David G. Savage reported in today’s Los Angeles Times that, “The Supreme Court dealt a setback to corporate America on Tuesday by upholding a nearly $6-million class-action verdict for a group of Iowa meat packers who contended they were not paid for time spent putting on and taking off safety gear.
“The high court has been skeptical of class-action claims in recent years, and when the justices agreed to hear the appeal from Tyson Foods, corporate groups — including the U.S. Chamber of Commerce and the National Assn. of Manufacturers — had hoped the justices would use the case to further rein in class-action claims.
“Instead, in a 6-2 ruling, the high court said the class-action claim made sense.”
Mr. Savage explained that, “In its appeal, Tyson had argued that the workers could not prove how much time they spent putting on their protective clothing, relying instead on estimates.
“Since the company did not keep records, workers used an expert who studied a sample and concluded they spent on average about 18 minutes a day putting on safety gear.
“That’s good enough, said Justice Anthony M. Kennedy. ‘A representative or statistical sample, like all evidence, is a means to establish or defend against liability,’ he said.”

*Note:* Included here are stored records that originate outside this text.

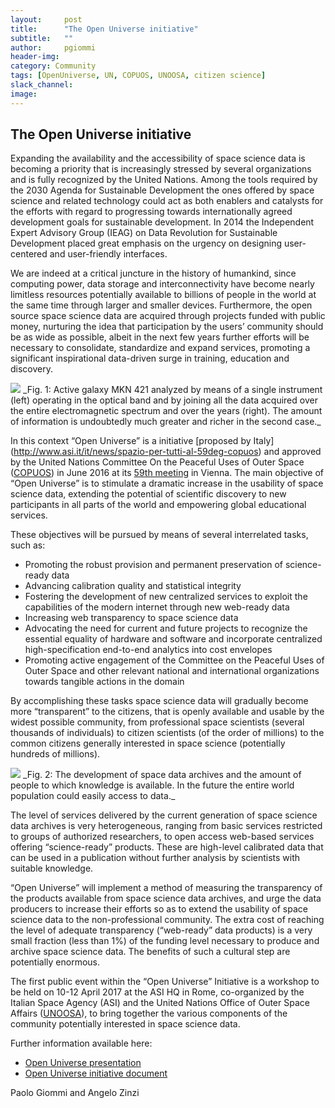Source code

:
 ```yaml
---
layout:     post
title:      "The Open Universe initiative"
subtitle:   ""
author:     pgiommi
header-img:
category: Community
tags: [OpenUniverse, UN, COPUOS, UNOOSA, citizen science]
slack_channel: 
image:
---
```


## The Open Universe initiative

Expanding the availability and the accessibility of space science data is becoming a priority that is increasingly stressed by several organizations and is fully recognized by the United Nations. Among the tools required by the 2030 Agenda for Sustainable Development the ones offered by space science and related technology could act as both enablers and catalysts for the efforts with regard to progressing towards internationally agreed development goals for sustainable development. In 2014 the Independent Expert Advisory Group (IEAG) on Data Revolution for Sustainable Development placed great emphasis on the urgency on designing user-centered and user-friendly interfaces.

We are indeed at a critical juncture in the history of humankind, since computing power, data storage and interconnectivity have become nearly limitless resources potentially available to billions of people in the world at the same time through larger and smaller devices. Furthermore, the open source space science data are acquired through projects funded with public money, nurturing the idea that participation by the users’ community should be as wide as possible, albeit in the next few years further efforts will be necessary to consolidate, standardize and expand services, promoting a significant inspirational data-driven surge in training, education and discovery.

<img src="https://raw.githubusercontent.com/openplanetary/openplanetary.github.io/master/img/pgiommi/mkn421.jpg">
_Fig. 1: Active galaxy MKN 421 analyzed by means of a single instrument (left) operating in the optical band and by joining all the data acquired over the entire electromagnetic spectrum and over the years (right). The amount of information is undoubtedly much greater and richer in the second case._

In this context “Open Universe” is a initiative [proposed by Italy] (http://www.asi.it/it/news/spazio-per-tutti-al-59deg-copuos) and approved by the United Nations Committee On the Peaceful Uses of Outer Space ([COPUOS](http://www.unoosa.org/oosa/en/ourwork/copuos/index.html)) in June 2016 at its [59th meeting](http://www.unoosa.org/oosa/en/ourwork/copuos/2016/index.html) in Vienna. The main objective of “Open Universe” is to stimulate a dramatic increase in the usability of space science data, extending the potential of scientific discovery to new participants in all parts of the world and empowering global educational services.

These objectives will be pursued by means of several interrelated tasks, such as:
+	Promoting the robust provision and permanent preservation of science-ready data
+	Advancing calibration quality and statistical integrity
+	Fostering the development of new centralized services to exploit the capabilities of the modern internet through new web-ready data
+	Increasing web transparency to space science data
+	Advocating the need for current and future projects to recognize the essential equality of hardware and software and incorporate centralized high-specification end-to-end analytics into cost envelopes
+	Promoting active engagement of the Committee on the Peaceful Uses of Outer Space and other relevant national and international organizations towards tangible actions in the domain

By accomplishing these tasks space science data will gradually become more “transparent” to the citizens, that is openly available and usable by the widest possible community, from professional space scientists (several thousands of individuals) to citizen scientists (of the order of millions) to the common citizens generally interested in space science (potentially hundreds of millions).

<img src="https://raw.githubusercontent.com/openplanetary/openplanetary.github.io/master/img/pgiommi/newsletOct2016_openspace.png">
_Fig. 2: The development of space data archives and the amount of people to which knowledge is available. In the future the entire world population could easily access to data._

The level of services delivered by the current generation of space science data archives is very heterogeneous, ranging from basic services restricted to groups of authorized researchers, to open access web-based services offering “science-ready” products. These are high-level calibrated data that can be used in a publication without further analysis by scientists with suitable knowledge.

“Open Universe” will implement a method of measuring the transparency of the products available from space science data archives, and urge the data producers to increase their efforts so as to extend the usability of space science data to the non-professional community. The extra cost of reaching the level of adequate transparency (“web-ready” data products) is a very small fraction (less than 1%) of the funding level necessary to produce and archive space science data. The benefits of such a cultural step are potentially enormous.

The first public event within the “Open Universe” Initiative is a workshop to be held on 10-12 April 2017 at the ASI HQ in Rome, co-organized by the Italian Space Agency (ASI) and the United Nations Office of Outer Space Affairs ([UNOOSA](http://www.unoosa.org/)), to bring together the various components of the community potentially interested in space science data.  

Further information available here:

* [Open Universe presentation](http://www.unoosa.org/documents/pdf/copuos/2016/copuos2016tech10E.pdf)
* [Open Universe initiative document](http://www.unoosa.org/res/oosadoc/data/documents/2016/aac_1052016crp/aac_1052016crp_6_0_html/AC105_2016_CRP06E.pdf)

Paolo Giommi and Angelo Zinzi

Wall Street Journal writer Jess Bravin added that, “Tuesday’s decision was the latest suggestion the court is hesitating to further limit consumer and employee class actions. In January, the court rejected a telemarketer’s argument that it could kill a class-action case by offering the lead plaintiff the maximum damages provided under an anti-robocall law—in that case, $1,500.
“Another significant class-action case remains to be decided before July. In it, data-aggregator Spokeo Inc. argues it can’t be held liable for posting online false information about an individual if he can’t prove he was harmed by it.”